▶ EXERCISE REQUIREMENTS: In the records below, find each line holding the word "focal" and copy it.

ENTRIES SHOWN START

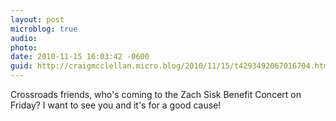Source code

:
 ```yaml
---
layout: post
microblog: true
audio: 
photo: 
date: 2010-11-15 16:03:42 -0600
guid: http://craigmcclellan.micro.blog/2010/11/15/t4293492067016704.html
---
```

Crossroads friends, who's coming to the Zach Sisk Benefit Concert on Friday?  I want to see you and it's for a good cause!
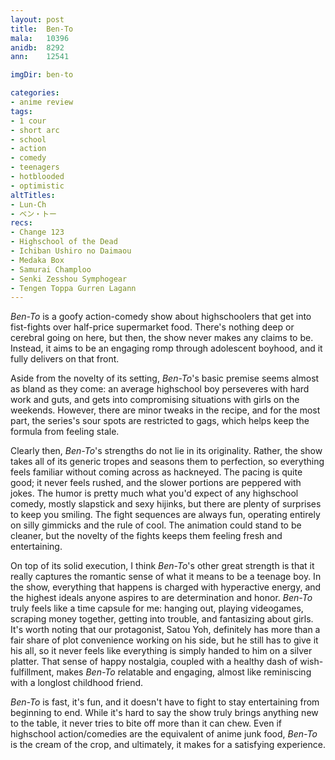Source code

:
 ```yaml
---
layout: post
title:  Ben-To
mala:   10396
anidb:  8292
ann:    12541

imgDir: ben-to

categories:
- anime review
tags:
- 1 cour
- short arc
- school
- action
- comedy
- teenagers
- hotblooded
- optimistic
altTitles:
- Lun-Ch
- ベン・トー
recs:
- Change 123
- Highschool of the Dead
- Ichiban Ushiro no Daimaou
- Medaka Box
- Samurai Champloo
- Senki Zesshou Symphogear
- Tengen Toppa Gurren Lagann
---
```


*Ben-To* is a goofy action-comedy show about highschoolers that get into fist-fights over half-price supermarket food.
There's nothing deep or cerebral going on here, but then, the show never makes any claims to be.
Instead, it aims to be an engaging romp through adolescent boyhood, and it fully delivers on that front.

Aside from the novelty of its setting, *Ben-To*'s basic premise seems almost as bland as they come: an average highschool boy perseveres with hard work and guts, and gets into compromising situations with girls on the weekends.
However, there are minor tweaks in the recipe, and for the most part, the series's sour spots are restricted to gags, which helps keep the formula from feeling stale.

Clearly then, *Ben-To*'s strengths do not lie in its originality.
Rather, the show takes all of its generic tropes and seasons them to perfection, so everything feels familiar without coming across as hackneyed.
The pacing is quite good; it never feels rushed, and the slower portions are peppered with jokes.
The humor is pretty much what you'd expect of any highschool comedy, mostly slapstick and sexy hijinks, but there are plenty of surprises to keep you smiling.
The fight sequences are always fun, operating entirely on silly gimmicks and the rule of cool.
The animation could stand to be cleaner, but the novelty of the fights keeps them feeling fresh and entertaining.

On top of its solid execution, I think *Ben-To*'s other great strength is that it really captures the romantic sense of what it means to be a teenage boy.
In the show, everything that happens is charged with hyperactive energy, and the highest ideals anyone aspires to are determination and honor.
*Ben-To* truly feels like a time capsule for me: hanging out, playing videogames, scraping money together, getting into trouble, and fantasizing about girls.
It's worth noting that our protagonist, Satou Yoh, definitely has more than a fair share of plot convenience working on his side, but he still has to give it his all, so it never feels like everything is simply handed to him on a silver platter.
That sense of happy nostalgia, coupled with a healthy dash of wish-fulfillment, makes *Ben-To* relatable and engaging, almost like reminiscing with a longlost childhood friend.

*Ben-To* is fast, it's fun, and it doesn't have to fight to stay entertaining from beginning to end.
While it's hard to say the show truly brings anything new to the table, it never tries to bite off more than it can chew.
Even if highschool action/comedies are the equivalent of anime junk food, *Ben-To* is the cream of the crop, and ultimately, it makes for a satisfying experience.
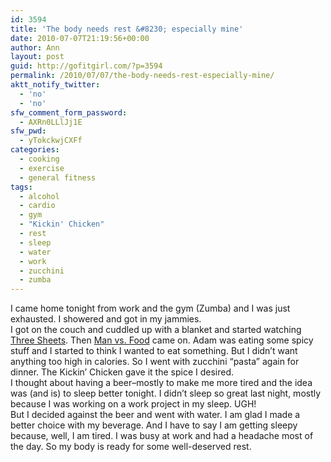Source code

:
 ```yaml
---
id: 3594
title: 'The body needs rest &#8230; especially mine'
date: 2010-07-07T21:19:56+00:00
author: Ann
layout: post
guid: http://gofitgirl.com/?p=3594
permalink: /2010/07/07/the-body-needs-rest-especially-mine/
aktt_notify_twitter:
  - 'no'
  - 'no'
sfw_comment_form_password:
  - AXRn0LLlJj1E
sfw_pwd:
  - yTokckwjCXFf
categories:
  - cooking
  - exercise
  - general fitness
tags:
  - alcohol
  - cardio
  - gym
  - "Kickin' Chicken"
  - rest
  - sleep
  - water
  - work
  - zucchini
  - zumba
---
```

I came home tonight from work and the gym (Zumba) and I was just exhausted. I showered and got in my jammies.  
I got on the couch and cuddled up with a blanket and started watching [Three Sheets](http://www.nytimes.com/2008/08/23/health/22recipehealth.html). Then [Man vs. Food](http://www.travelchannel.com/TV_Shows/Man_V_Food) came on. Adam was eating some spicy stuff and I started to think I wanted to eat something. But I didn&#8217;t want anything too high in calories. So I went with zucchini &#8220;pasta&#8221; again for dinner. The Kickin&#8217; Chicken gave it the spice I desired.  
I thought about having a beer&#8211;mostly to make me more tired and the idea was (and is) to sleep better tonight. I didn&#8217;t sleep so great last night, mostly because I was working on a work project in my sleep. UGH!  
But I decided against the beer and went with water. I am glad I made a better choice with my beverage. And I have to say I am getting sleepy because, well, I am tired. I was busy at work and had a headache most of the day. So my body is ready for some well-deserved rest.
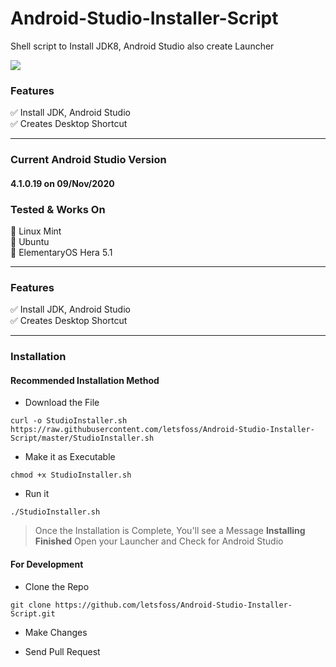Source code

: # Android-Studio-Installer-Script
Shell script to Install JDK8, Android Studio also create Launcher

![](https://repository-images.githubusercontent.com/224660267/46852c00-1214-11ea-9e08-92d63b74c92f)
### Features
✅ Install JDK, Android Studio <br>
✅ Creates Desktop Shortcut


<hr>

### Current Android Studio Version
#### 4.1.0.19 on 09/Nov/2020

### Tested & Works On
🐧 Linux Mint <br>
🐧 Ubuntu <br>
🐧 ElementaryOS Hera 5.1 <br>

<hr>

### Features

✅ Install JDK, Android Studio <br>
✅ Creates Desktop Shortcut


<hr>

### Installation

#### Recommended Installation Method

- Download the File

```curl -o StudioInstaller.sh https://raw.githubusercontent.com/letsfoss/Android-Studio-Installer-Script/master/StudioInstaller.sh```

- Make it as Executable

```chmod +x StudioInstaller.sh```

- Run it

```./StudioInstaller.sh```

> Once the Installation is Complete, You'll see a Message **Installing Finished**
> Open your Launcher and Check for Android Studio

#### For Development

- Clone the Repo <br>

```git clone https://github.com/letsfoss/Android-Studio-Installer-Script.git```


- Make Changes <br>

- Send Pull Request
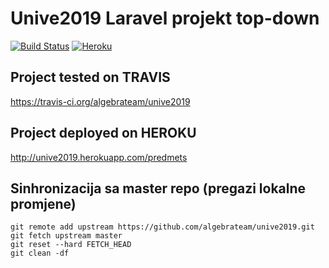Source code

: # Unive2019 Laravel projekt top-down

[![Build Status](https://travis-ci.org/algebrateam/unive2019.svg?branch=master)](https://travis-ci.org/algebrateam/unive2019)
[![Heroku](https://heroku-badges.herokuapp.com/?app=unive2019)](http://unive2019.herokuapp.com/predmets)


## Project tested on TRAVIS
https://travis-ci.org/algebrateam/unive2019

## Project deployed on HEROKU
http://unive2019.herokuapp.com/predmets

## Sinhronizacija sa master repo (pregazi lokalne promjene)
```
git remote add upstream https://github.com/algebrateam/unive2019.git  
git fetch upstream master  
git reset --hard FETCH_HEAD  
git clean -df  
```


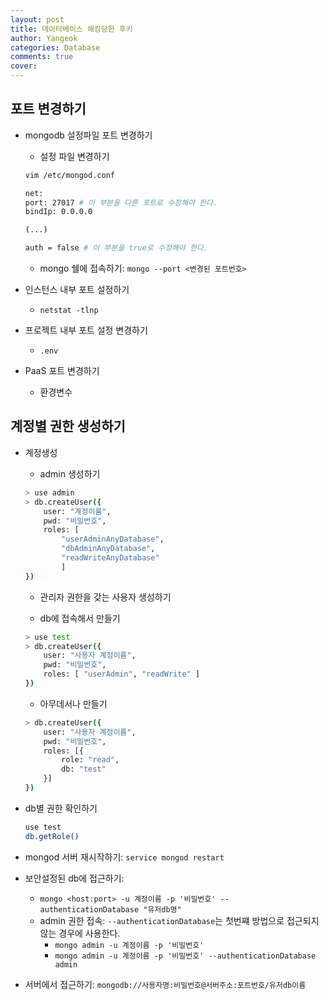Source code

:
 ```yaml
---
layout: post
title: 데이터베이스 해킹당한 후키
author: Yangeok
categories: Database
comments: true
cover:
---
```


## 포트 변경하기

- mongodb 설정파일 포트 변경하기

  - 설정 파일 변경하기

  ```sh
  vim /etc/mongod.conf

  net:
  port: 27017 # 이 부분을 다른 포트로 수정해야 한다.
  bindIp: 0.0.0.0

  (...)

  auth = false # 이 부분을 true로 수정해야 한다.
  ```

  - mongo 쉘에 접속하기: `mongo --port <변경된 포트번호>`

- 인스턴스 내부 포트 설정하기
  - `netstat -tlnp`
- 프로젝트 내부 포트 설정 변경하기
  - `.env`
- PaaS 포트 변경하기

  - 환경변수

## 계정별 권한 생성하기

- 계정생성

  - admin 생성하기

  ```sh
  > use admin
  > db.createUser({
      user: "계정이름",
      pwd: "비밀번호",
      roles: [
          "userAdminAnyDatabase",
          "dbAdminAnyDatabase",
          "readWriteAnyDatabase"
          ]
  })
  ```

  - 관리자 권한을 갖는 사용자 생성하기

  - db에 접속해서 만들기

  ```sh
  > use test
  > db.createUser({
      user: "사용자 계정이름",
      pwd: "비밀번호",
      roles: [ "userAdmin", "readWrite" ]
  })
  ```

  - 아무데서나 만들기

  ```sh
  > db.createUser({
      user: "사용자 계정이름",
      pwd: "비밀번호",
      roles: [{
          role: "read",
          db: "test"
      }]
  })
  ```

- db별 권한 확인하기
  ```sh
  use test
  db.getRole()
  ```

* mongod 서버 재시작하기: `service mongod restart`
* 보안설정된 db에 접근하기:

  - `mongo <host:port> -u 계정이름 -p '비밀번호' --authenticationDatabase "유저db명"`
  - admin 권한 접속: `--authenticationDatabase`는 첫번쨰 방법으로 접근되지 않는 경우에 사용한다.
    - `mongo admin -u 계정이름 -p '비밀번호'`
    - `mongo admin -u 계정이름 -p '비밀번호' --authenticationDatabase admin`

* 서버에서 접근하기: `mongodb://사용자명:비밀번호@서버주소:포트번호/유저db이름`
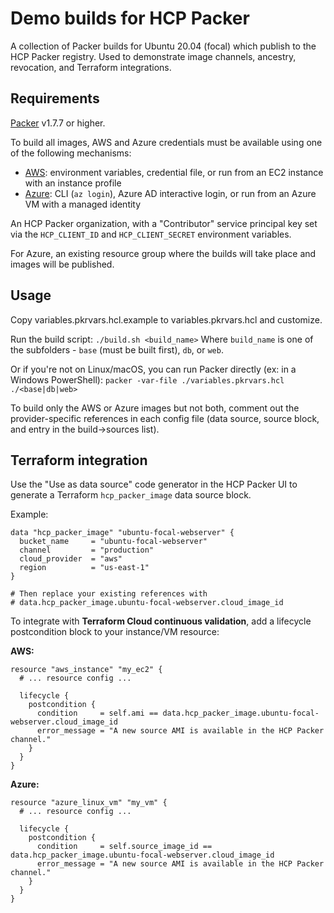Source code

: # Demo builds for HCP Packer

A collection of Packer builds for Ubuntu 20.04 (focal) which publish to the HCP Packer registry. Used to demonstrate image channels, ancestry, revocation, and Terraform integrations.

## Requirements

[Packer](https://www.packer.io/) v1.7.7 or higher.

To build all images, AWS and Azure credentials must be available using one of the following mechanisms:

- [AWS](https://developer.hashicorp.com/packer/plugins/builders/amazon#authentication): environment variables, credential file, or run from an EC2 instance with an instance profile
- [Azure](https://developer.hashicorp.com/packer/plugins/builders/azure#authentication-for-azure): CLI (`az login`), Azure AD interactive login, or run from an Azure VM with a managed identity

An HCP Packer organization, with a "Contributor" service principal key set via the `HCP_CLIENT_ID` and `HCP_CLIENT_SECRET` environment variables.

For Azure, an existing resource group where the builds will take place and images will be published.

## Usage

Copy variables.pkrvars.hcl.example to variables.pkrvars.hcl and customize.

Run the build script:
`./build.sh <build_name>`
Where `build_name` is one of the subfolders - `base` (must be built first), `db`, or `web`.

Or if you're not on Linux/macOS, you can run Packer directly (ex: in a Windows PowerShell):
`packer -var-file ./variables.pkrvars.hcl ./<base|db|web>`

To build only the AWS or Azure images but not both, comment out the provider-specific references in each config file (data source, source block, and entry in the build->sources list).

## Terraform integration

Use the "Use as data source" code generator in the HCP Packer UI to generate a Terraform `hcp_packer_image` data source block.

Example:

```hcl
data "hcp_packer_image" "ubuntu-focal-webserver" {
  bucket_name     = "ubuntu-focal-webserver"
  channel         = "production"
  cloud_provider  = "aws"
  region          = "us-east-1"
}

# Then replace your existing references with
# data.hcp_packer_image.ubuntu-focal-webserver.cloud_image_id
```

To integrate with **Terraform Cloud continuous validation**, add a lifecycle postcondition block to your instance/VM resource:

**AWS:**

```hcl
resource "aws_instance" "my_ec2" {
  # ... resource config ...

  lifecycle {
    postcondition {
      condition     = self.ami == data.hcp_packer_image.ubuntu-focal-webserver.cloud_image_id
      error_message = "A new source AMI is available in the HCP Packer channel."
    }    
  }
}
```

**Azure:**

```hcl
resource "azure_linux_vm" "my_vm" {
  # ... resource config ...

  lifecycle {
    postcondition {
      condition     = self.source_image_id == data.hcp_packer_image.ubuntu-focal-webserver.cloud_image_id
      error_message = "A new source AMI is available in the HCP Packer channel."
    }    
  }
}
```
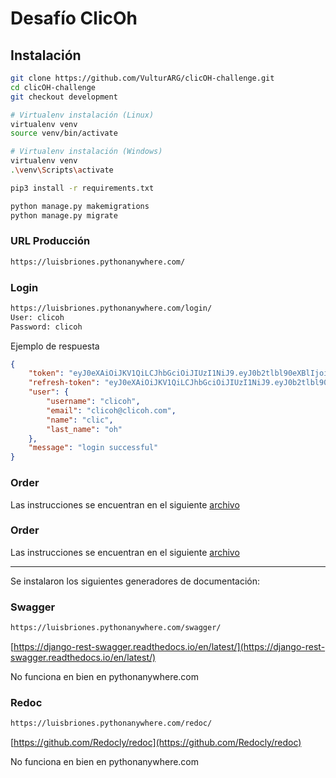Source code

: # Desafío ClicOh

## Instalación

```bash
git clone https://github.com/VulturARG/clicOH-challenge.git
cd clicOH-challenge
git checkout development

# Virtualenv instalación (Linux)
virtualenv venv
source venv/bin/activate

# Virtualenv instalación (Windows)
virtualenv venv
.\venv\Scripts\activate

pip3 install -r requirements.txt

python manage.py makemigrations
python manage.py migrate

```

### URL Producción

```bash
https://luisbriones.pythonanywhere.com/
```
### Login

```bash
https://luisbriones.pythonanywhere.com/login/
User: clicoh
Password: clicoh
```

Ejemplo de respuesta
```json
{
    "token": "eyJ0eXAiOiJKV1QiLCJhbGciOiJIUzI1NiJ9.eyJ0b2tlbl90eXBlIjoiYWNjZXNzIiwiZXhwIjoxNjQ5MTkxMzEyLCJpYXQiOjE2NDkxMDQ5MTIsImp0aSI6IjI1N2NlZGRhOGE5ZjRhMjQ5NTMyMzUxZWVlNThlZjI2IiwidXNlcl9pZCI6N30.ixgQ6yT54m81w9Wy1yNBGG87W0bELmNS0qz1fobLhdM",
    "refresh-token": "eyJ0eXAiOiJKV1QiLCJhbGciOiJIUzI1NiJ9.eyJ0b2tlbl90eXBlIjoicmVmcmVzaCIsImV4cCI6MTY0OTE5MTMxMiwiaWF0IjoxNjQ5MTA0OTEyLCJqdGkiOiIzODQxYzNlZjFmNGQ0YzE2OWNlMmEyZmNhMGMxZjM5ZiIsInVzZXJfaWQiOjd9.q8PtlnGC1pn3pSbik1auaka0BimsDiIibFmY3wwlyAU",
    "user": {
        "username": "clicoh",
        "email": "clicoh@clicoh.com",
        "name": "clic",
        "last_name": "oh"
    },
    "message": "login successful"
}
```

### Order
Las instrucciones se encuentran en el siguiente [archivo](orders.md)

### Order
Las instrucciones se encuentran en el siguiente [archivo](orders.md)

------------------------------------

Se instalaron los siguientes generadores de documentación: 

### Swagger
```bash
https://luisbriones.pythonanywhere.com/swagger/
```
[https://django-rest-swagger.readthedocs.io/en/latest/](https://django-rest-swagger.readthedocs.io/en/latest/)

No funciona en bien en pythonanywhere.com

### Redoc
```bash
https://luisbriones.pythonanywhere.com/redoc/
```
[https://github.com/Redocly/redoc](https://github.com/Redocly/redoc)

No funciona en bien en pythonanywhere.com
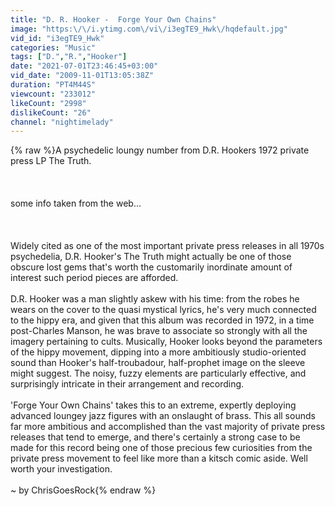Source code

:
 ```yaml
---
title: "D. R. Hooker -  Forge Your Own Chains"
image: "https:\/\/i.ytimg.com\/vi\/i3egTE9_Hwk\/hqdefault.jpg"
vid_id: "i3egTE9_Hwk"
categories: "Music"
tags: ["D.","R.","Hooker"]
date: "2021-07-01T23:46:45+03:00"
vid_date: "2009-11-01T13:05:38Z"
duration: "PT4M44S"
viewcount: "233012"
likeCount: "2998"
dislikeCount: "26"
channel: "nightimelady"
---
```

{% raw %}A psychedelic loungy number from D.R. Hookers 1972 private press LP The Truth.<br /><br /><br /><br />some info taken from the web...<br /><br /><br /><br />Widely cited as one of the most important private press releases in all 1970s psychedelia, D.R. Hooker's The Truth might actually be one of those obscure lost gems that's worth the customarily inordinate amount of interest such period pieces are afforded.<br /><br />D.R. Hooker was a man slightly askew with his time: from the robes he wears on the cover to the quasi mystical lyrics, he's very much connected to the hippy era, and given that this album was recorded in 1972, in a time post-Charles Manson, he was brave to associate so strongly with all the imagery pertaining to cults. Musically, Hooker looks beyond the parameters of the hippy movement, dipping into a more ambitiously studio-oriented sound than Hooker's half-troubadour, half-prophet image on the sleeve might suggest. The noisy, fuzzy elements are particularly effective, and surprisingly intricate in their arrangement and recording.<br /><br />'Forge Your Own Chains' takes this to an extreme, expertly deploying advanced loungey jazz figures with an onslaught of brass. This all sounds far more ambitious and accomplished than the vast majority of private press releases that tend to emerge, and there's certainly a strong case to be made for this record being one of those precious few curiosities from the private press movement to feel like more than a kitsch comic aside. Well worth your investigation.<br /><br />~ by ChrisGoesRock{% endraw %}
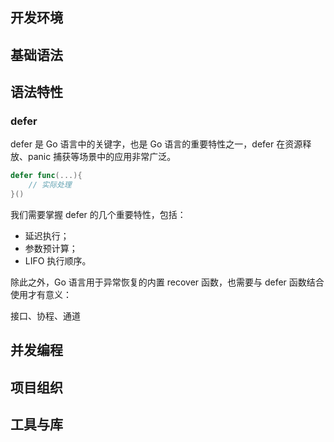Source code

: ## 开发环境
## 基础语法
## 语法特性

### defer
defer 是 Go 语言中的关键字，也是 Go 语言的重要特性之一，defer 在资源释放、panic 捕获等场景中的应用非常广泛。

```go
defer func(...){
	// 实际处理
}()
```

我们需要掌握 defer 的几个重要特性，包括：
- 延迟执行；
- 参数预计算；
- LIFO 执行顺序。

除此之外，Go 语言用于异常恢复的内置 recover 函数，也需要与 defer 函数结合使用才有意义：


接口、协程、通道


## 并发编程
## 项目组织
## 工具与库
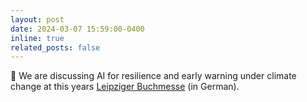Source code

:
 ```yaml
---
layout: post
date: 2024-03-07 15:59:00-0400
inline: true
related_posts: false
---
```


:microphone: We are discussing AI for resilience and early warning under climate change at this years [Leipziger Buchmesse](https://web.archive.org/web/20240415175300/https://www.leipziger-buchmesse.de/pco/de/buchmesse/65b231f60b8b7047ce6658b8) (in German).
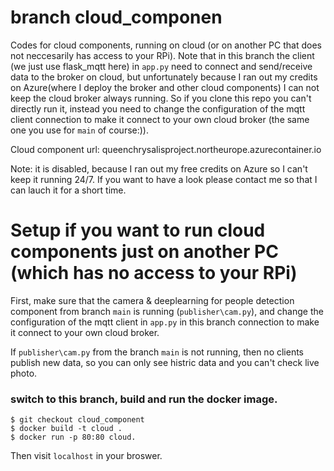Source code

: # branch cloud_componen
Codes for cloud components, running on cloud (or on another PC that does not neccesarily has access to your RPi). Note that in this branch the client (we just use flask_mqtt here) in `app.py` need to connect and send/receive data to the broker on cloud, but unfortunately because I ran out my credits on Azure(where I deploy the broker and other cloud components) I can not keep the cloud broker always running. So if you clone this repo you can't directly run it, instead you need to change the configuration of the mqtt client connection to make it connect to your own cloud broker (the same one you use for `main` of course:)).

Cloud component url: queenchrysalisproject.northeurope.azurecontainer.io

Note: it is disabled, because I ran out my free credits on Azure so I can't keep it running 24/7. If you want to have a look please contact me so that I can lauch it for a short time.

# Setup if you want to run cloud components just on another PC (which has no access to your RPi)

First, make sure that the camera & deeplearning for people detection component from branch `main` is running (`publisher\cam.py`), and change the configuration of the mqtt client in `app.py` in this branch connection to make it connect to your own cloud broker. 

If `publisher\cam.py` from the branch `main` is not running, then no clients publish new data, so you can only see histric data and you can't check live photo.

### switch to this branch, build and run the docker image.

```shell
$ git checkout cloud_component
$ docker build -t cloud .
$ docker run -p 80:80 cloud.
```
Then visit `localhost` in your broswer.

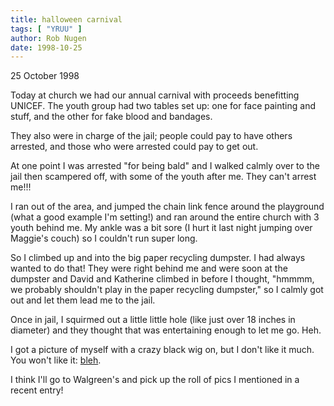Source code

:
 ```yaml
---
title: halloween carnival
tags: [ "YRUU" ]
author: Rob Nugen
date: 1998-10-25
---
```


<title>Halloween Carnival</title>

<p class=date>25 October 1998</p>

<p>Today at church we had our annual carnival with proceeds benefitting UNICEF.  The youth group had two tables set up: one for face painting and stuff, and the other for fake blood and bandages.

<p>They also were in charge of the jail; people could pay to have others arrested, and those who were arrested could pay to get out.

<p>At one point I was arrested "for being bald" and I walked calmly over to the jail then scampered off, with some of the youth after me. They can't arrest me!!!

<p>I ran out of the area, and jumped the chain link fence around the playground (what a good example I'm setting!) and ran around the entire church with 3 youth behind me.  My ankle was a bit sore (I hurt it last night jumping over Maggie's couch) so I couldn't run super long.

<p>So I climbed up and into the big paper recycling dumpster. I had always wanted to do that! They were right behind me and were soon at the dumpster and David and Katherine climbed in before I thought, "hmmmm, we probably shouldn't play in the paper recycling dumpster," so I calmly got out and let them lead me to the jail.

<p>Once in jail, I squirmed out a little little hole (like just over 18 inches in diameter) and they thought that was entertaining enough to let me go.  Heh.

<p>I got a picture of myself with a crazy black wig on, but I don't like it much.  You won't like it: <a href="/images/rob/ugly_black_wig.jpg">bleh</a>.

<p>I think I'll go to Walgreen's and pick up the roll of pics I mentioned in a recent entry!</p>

ENTRIES SHOWN END

▶ OUTPUT OF THE TASK:
A collection of Packer builds for Ubuntu 20.04 (focal) which publish to the HCP Packer registry. Used to demonstrate image channels, ancestry, revocation, and Terraform integrations.
data "hcp_packer_image" "ubuntu-focal-webserver" {
  bucket_name     = "ubuntu-focal-webserver"
# data.hcp_packer_image.ubuntu-focal-webserver.cloud_image_id
      condition     = self.ami == data.hcp_packer_image.ubuntu-focal-webserver.cloud_image_id
      condition     = self.source_image_id == data.hcp_packer_image.ubuntu-focal-webserver.cloud_image_id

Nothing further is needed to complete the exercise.